▶ Source data
↓
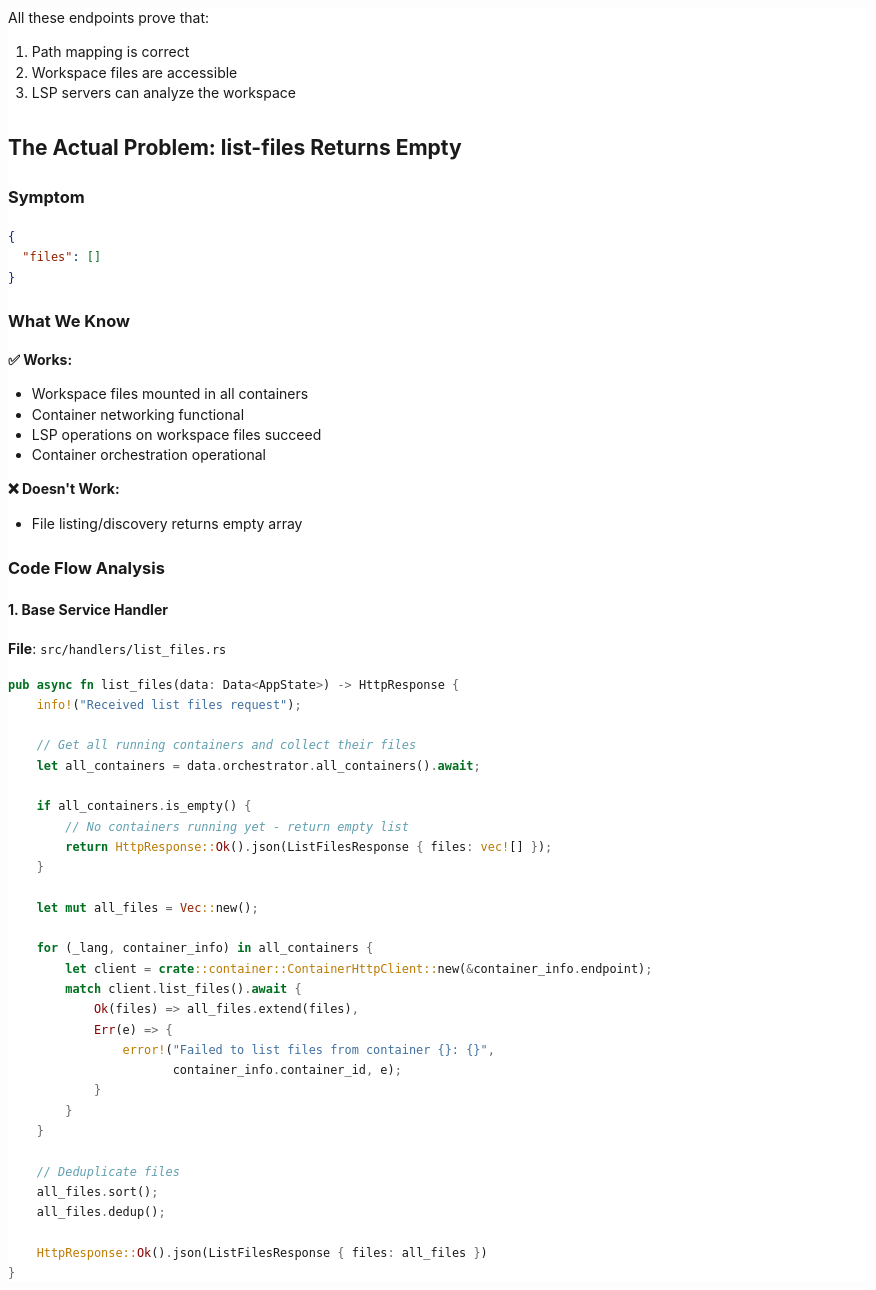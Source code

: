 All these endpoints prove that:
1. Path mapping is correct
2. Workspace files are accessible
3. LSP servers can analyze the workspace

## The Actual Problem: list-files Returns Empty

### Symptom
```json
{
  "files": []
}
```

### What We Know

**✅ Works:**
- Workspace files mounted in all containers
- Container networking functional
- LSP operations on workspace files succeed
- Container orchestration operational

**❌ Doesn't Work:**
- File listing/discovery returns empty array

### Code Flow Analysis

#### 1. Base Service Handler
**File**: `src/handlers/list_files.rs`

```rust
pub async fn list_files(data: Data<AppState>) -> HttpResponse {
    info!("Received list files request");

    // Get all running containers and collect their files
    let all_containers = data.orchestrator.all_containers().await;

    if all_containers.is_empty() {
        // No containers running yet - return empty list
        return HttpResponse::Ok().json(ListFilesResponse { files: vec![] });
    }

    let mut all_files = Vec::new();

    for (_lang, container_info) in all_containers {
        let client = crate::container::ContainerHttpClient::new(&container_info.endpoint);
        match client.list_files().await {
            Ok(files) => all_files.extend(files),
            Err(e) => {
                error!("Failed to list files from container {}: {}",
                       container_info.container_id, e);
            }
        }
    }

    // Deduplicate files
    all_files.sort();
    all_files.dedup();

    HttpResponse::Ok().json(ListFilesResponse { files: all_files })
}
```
↑
▶ Task goal
Copy out all the data without changing anything, and drop the pictures.

▶ Exercise response
Source code

: All these endpoints prove that:
1. Path mapping is correct
2. Workspace files are accessible
3. LSP servers can analyze the workspace

## The Actual Problem: list-files Returns Empty

### Symptom
```json
{
  "files": []
}
```

### What We Know

**✅ Works:**
- Workspace files mounted in all containers
- Container networking functional
- LSP operations on workspace files succeed
- Container orchestration operational

**❌ Doesn't Work:**
- File listing/discovery returns empty array

### Code Flow Analysis

#### 1. Base Service Handler
**File**: `src/handlers/list_files.rs`

```rust
pub async fn list_files(data: Data<AppState>) -> HttpResponse {
    info!("Received list files request");

    // Get all running containers and collect their files
    let all_containers = data.orchestrator.all_containers().await;

    if all_containers.is_empty() {
        // No containers running yet - return empty list
        return HttpResponse::Ok().json(ListFilesResponse { files: vec![] });
    }

    let mut all_files = Vec::new();

    for (_lang, container_info) in all_containers {
        let client = crate::container::ContainerHttpClient::new(&container_info.endpoint);
        match client.list_files().await {
            Ok(files) => all_files.extend(files),
            Err(e) => {
                error!("Failed to list files from container {}: {}",
                       container_info.container_id, e);
            }
        }
    }

    // Deduplicate files
    all_files.sort();
    all_files.dedup();

    HttpResponse::Ok().json(ListFilesResponse { files: all_files })
}
```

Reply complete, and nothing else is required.